## [DIRECTIONS]
The response should hold each line from the entries below where "wedge" is found.

[Plain-text document sources]
======
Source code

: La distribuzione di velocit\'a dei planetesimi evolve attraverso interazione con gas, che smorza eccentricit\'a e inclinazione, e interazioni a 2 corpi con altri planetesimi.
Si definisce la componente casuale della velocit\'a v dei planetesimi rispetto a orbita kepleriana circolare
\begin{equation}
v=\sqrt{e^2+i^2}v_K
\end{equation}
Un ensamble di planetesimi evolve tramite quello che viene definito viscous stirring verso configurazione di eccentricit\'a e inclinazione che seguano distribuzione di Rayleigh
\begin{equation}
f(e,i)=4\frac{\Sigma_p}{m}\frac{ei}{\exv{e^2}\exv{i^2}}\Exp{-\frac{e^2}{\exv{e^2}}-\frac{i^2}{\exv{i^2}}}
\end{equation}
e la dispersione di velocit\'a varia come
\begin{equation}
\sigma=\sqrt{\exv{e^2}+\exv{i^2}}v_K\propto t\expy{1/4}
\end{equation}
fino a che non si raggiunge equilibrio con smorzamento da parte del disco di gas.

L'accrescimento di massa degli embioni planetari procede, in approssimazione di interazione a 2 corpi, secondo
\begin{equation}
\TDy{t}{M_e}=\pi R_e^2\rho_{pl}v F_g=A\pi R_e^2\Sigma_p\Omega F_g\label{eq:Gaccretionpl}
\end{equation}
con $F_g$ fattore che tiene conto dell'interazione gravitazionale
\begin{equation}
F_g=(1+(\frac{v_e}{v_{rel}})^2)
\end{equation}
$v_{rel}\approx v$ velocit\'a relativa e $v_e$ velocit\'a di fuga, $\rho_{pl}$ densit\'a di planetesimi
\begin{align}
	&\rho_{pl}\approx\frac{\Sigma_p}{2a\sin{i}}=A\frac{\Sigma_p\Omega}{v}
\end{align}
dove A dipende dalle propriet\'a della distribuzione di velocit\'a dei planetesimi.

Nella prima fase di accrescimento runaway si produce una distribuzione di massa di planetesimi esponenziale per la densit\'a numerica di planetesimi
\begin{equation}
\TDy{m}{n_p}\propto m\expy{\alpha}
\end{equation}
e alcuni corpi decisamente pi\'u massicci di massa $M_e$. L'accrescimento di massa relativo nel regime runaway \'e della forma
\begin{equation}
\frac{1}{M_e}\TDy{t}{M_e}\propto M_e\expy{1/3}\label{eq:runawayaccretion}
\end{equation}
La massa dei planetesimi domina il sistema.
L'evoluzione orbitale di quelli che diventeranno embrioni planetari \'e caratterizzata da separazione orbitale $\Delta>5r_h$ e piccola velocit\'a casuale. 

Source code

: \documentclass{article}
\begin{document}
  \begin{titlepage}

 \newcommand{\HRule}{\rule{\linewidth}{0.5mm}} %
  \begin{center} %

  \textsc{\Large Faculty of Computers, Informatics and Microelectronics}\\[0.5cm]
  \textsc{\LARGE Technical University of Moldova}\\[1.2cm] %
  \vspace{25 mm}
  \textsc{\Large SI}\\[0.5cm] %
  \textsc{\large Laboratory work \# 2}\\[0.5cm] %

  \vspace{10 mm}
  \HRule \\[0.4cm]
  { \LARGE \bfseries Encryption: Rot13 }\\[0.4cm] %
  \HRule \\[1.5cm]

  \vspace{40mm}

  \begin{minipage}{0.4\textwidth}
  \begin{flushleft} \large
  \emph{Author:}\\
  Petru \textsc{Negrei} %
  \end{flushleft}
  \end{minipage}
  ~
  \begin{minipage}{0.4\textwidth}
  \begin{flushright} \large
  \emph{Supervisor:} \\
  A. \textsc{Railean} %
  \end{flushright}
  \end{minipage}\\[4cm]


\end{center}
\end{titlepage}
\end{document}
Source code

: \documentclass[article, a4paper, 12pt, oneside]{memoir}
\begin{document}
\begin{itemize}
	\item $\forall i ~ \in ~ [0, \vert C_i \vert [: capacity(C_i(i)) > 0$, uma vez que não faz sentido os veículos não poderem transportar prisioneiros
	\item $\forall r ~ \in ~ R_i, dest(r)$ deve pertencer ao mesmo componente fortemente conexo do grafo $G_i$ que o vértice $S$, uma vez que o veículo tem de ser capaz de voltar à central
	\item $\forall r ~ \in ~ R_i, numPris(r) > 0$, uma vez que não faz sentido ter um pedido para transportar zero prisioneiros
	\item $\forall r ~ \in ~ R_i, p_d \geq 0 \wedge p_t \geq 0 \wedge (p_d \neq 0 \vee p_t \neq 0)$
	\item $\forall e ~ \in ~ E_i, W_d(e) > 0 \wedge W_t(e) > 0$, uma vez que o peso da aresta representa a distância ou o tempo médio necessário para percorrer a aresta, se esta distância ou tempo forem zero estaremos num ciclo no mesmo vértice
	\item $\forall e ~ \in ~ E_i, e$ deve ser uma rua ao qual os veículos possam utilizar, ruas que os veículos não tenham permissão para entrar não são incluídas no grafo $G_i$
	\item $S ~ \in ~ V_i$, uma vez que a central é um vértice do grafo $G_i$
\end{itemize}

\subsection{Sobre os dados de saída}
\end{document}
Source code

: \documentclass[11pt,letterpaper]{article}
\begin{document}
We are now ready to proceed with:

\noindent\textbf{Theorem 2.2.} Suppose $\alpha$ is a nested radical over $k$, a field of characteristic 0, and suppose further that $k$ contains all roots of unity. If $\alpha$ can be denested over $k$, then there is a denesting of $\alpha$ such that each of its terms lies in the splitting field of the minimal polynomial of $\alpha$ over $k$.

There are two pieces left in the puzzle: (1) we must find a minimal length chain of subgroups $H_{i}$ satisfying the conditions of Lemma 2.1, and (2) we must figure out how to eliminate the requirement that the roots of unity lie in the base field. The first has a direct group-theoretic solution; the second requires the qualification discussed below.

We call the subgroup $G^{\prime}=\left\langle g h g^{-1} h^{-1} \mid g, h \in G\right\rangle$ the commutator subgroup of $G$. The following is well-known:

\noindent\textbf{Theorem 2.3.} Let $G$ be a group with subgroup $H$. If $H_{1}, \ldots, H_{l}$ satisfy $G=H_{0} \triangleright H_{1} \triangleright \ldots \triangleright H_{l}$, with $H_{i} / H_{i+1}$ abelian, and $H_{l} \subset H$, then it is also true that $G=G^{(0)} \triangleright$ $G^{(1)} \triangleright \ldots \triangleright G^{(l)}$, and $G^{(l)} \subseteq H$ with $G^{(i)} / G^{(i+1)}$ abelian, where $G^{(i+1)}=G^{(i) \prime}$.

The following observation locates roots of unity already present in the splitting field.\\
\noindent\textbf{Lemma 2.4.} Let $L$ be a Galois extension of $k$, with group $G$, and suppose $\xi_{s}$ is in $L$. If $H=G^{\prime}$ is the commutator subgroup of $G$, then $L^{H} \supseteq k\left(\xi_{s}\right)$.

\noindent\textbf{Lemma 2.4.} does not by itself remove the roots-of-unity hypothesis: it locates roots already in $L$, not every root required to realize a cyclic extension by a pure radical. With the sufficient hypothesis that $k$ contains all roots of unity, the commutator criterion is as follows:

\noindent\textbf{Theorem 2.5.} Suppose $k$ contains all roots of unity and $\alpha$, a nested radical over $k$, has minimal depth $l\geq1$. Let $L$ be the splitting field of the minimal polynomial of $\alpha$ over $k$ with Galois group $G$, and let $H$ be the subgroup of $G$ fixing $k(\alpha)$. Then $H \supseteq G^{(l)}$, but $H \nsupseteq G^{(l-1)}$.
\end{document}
======
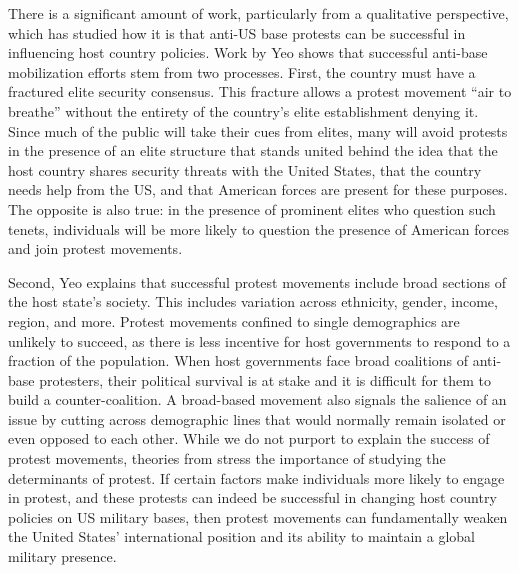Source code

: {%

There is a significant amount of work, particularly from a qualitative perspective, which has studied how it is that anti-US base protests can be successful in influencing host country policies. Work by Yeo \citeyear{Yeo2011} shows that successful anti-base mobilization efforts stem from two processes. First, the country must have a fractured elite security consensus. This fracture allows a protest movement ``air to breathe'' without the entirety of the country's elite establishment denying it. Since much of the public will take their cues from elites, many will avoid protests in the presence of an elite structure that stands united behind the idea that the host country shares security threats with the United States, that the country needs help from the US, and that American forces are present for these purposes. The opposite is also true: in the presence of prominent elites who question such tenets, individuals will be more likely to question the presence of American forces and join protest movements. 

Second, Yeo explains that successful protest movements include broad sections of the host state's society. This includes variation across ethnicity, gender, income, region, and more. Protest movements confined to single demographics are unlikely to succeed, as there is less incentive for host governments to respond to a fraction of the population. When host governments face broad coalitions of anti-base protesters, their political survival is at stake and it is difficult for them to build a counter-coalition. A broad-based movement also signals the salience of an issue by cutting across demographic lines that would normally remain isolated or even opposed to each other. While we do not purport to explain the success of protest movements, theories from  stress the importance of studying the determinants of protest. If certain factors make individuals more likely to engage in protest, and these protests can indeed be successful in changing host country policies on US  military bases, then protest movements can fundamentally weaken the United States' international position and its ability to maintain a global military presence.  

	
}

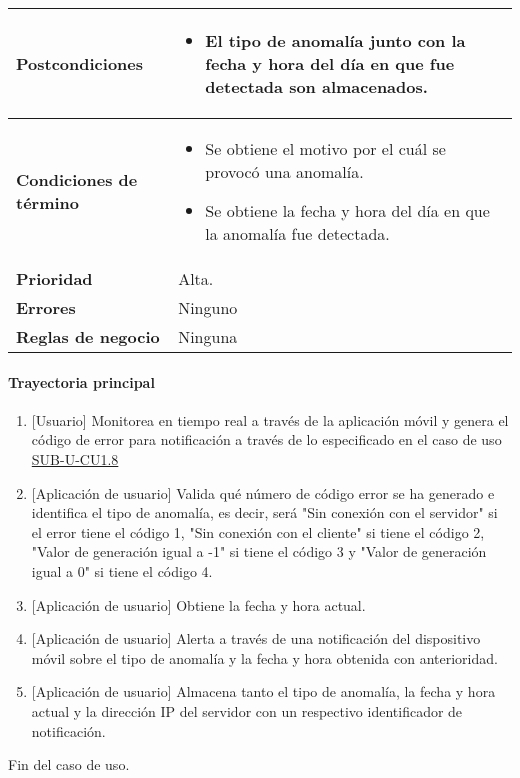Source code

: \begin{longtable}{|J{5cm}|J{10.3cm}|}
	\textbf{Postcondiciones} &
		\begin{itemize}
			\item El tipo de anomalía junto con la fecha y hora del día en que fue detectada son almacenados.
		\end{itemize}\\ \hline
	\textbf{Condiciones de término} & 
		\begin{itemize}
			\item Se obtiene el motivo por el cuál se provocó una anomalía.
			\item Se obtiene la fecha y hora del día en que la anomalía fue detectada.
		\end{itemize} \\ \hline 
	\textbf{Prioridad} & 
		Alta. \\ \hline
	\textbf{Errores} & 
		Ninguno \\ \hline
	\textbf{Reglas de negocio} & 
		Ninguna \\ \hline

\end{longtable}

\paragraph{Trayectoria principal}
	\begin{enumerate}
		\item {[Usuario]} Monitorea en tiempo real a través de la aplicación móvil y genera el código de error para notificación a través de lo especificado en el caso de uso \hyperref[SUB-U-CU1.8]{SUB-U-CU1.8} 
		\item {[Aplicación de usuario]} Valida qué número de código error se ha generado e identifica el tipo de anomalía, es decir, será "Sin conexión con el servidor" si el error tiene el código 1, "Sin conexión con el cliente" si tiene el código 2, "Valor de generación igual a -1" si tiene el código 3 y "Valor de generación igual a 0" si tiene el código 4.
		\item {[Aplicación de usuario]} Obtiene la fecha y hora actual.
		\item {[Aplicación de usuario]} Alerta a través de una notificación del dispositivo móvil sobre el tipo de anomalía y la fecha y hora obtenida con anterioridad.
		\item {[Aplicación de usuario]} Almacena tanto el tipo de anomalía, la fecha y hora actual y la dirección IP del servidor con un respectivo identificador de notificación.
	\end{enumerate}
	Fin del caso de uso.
======
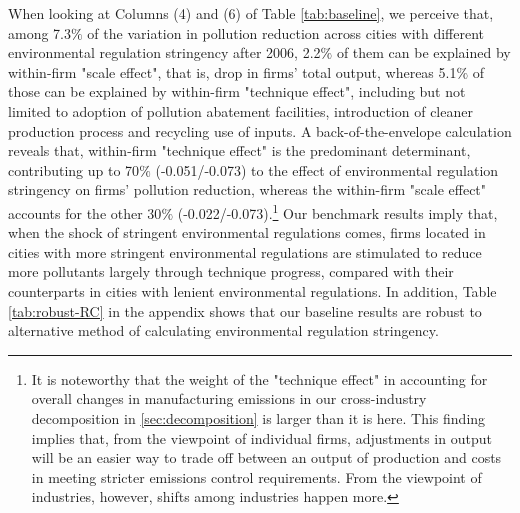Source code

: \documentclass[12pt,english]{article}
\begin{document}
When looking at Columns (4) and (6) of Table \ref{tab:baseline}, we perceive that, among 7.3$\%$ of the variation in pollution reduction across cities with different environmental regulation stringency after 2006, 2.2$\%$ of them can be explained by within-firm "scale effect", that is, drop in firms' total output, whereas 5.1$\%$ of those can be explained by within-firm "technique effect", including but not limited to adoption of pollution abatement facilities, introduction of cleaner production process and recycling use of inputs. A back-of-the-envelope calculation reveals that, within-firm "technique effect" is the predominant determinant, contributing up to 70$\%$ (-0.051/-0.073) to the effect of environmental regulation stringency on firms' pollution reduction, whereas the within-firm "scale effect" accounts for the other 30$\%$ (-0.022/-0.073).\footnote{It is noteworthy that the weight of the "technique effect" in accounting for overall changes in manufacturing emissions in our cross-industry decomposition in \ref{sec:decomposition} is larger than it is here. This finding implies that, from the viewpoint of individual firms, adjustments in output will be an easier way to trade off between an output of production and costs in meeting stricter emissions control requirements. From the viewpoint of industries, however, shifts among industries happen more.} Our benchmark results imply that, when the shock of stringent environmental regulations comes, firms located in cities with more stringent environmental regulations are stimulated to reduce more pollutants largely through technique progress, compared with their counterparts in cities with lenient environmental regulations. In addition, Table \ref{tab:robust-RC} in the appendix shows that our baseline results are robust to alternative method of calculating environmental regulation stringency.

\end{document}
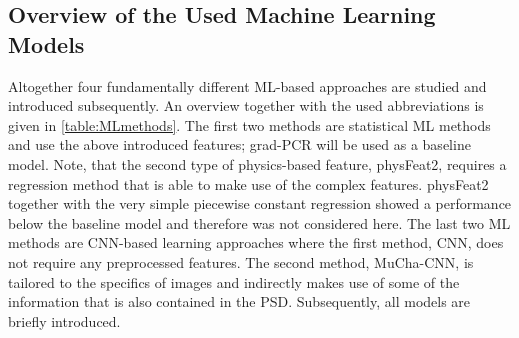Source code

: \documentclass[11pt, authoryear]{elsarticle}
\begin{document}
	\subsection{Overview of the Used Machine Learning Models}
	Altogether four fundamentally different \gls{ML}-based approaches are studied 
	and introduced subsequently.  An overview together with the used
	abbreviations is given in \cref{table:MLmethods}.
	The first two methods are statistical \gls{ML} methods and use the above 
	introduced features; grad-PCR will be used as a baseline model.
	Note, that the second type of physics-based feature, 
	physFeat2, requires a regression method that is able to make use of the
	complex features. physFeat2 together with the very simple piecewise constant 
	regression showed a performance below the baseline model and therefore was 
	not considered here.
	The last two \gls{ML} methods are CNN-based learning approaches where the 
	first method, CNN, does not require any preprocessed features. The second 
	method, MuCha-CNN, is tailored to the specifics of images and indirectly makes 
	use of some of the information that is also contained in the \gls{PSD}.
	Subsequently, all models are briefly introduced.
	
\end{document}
======
## [WRITTEN SOLUTION]
	\item $\forall r ~ \in ~ R_i, p_d \geq 0 \wedge p_t \geq 0 \wedge (p_d \neq 0 \vee p_t \neq 0)$
	\item $\forall e ~ \in ~ E_i, W_d(e) > 0 \wedge W_t(e) > 0$, uma vez que o peso da aresta representa a distância ou o tempo médio necessário para percorrer a aresta, se esta distância ou tempo forem zero estaremos num ciclo no mesmo vértice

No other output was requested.